| Quote #1
Remedios went over and asked some questions about the fish that Aureliano could not answer because he was seized with a sudden attack of asthma. He wanted to stay beside that skin forever, beside those emerald eyes, close to that voice that called him "sir" with every question, showing the same respect that she gave her father. […]
If you can overlook the inappropriateness of a nine-year-old love object, this is about as classic a description of falling in love as you'll find in this novel. That said, the whole can't-eat-can't-sleep thing would make way more sense if Aureliano were, say, fourteen rather than in his 30s. Yeah, gross.
| Quote #2
Amaranta's sensibility, her discreet but enveloping tenderness had been weaving an invisible web about her fiancé, which he had to push aside materially with his pale and ringless fingers in order to leave the house at eight o'clock. […] After crossing the ocean in search of it, after having confused passion with the vehement stroking of Rebeca, Pietro Crespi had found love. […]

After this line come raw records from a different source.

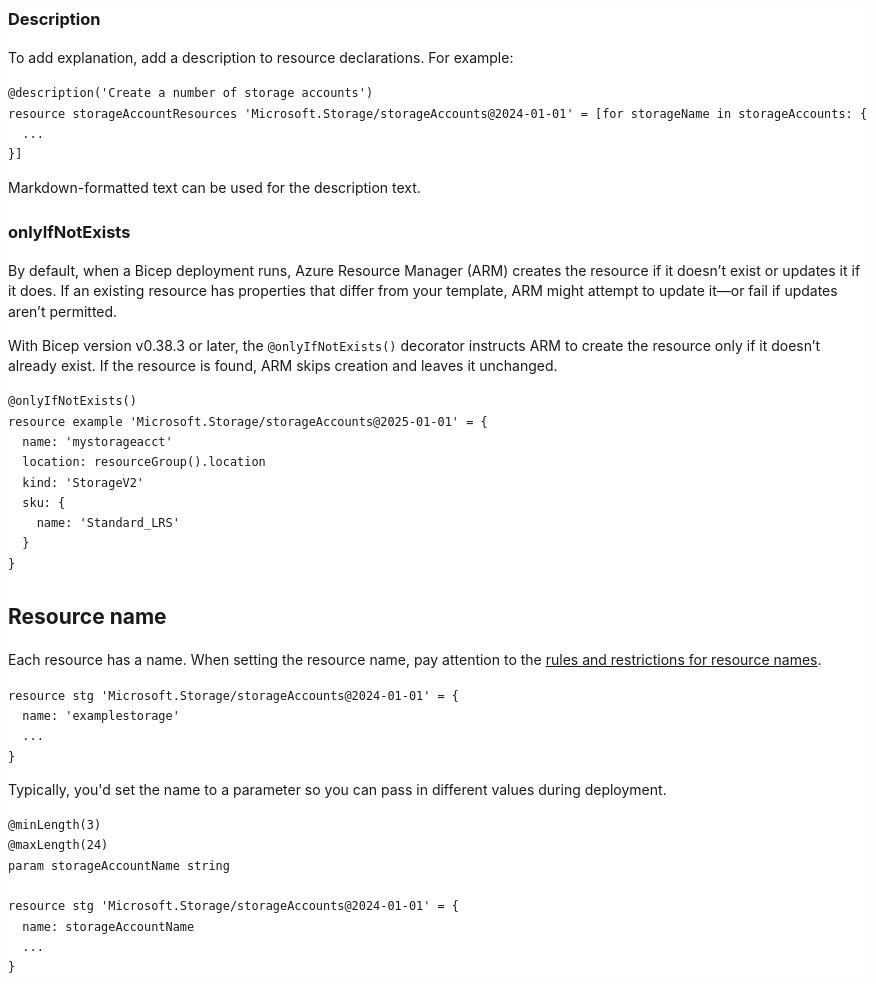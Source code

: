 ### Description

To add explanation, add a description to resource declarations. For example:

```bicep
@description('Create a number of storage accounts')
resource storageAccountResources 'Microsoft.Storage/storageAccounts@2024-01-01' = [for storageName in storageAccounts: {
  ...
}]
```

Markdown-formatted text can be used for the description text.

### onlyIfNotExists

By default, when a Bicep deployment runs, Azure Resource Manager (ARM) creates the resource if it doesn’t exist or updates it if it does. If an existing resource has properties that differ from your template, ARM might attempt to update it—or fail if updates aren’t permitted.

With Bicep version v0.38.3 or later, the `@onlyIfNotExists()` decorator instructs ARM to create the resource only if it doesn’t already exist. If the resource is found, ARM skips creation and leaves it unchanged.

```bicep
@onlyIfNotExists()
resource example 'Microsoft.Storage/storageAccounts@2025-01-01' = {
  name: 'mystorageacct'
  location: resourceGroup().location
  kind: 'StorageV2'
  sku: {
    name: 'Standard_LRS'
  }
}
```

## Resource name

Each resource has a name. When setting the resource name, pay attention to the [rules and restrictions for resource names](../management/resource-name-rules.md).

```bicep
resource stg 'Microsoft.Storage/storageAccounts@2024-01-01' = {
  name: 'examplestorage'
  ...
}
```

Typically, you'd set the name to a parameter so you can pass in different values during deployment.

```bicep
@minLength(3)
@maxLength(24)
param storageAccountName string

resource stg 'Microsoft.Storage/storageAccounts@2024-01-01' = {
  name: storageAccountName
  ...
}
```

This passage is key to understanding the relationships in this novel, namely the part where the narrator tells us that Pietro confused "passion" with "love." He's far from alone: many of the characters in the novel don't seem to understand the difference between sexual attraction and long-term relationship prospects. Can you think of relationships that do and don't fit this model?
| Quote #3
Amaranta was really making an effort to kindle in her heart the forgotten ashes of her youthful passion. With an anxiety that came to be intolerable, she waited for the lunch days, the afternoons of Chinese checkers, and time flew by in the company of the warrior with a nostalgic name whose fingers trembled imperceptibly as he moved the pieces. But the day on which Colonel Gerineldo Márquez repeated his wish to marry her, she rejected him.
What kind of game is Amaranta playing here? If she's "dying to see" Colonel Gerineldo Márquez, why doesn't she? If you can even halfway explain the box of crazy that is Amaranta, you'll be ahead of us.